You can also look for the shape from the outside of your betta's body, but this isn't as conclusive since fat males may seem to "bulge out" past their stomach and skinny females may seem to "curve in", etc. But in a fish with heavy scaling it may be helpful.

Here's some pictures of bettas with their organs highlighted to show you what shapes to look for:





















Since you know for certain that your betta was female and fertile earlier in her life, I would be very interested in hearing your results. It's possible that physical damage or some sort of illness caused her to stop producing female hormones, allowing "male" characteristics like fin size to develop, or something of that nature.


----------



## CosmicSyringe (Jul 20, 2013)

That is incredible! The only thing I can think of is maybe she just wasn't fully developed until becoming male. I'm astounded.


----------



## Brisbettas (Jun 2, 2020)

Rana said:


> Some fish can change sex, but as far as I know bettas are _not_ one of them (without outside help like exposure to artificial hormones anyway). More likely in my opinion, your betta just has long "male-type" fins which have developed over time- and that's why I prefer not to rely on fin size/shape when determining sex!
> 
> To confirm sex, I prefer to look for ovaries.

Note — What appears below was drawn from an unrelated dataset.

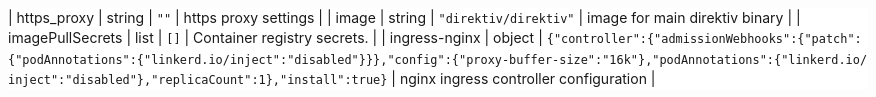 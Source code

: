 | https_proxy                                       | string | `""`                                                                                                                                                                                                                                                                                                                                                                                                                                                                                                                                                                                                                                                                                                                                                                                                                                                                                                                                                                                                                                                                                               | https proxy settings                                                                                                                                                                                                                                                        |
| image                                             | string | `"direktiv/direktiv"`                                                                                                                                                                                                                                                                                                                                                                                                                                                                                                                                                                                                                                                                                                                                                                                                                                                                                                                                                                                                                                                                              | image for main direktiv binary                                                                                                                                                                                                                                              |
| imagePullSecrets                                  | list   | `[]`                                                                                                                                                                                                                                                                                                                                                                                                                                                                                                                                                                                                                                                                                                                                                                                                                                                                                                                                                                                                                                                                                               | Container registry secrets.                                                                                                                                                                                                                                                 |
| ingress-nginx                                     | object | `{"controller":{"admissionWebhooks":{"patch":{"podAnnotations":{"linkerd.io/inject":"disabled"}}},"config":{"proxy-buffer-size":"16k"},"podAnnotations":{"linkerd.io/inject":"disabled"},"replicaCount":1},"install":true}`                                                                                                                                                                                                                                                                                                                                                                                                                                                                                                                                                                                                                                                                                                                                                                                                                                                                        | nginx ingress controller configuration                                                                                                                                                                                                                                      |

Your betta has a dark body and heavy scales, so you may not see them very easily, but if you take your time you should be able to find them. Take a flashlight and shine it from behind your betta, so you see the shadow of their organs. If you see the round shape of their stomach and nothing else, they are male. If you see a triangular shadow extending down towards their tail, those are ovaries and they are female!
> 
> ...


I couldn’t get any light through her scales, but her body shape is now more along the lines of males and her ovipositor has disappeared. Three months ago when she was recovering from breeding she actually got velvet so I treated her with microbelift, warmer water and Indian almond leaves. After that is when I noticed the changes. I feel the microbelift I used disrupted her hormones.


----------



## RussellTheShihTzu (Mar 19, 2013)

You can also tell the difference through "beards." A male's will extend past his gills; a female's is barely visible.


----------



## Jmart985 (May 15, 2021)

Brisbettas said:


> I know how crazy this sounds, but I believe my female betta is now a Male or at least trying to be . I’ve read countless forums on this topic with no specific answers. I’m 100% sure she was/is female. I know this because I have bred her. The first image is from 4 months ago, the second is from today, the third is one of her male offspring. Any info will help
> View attachment 1018617
> View attachment 1018618
> View attachment 1018619


Maybe this will help.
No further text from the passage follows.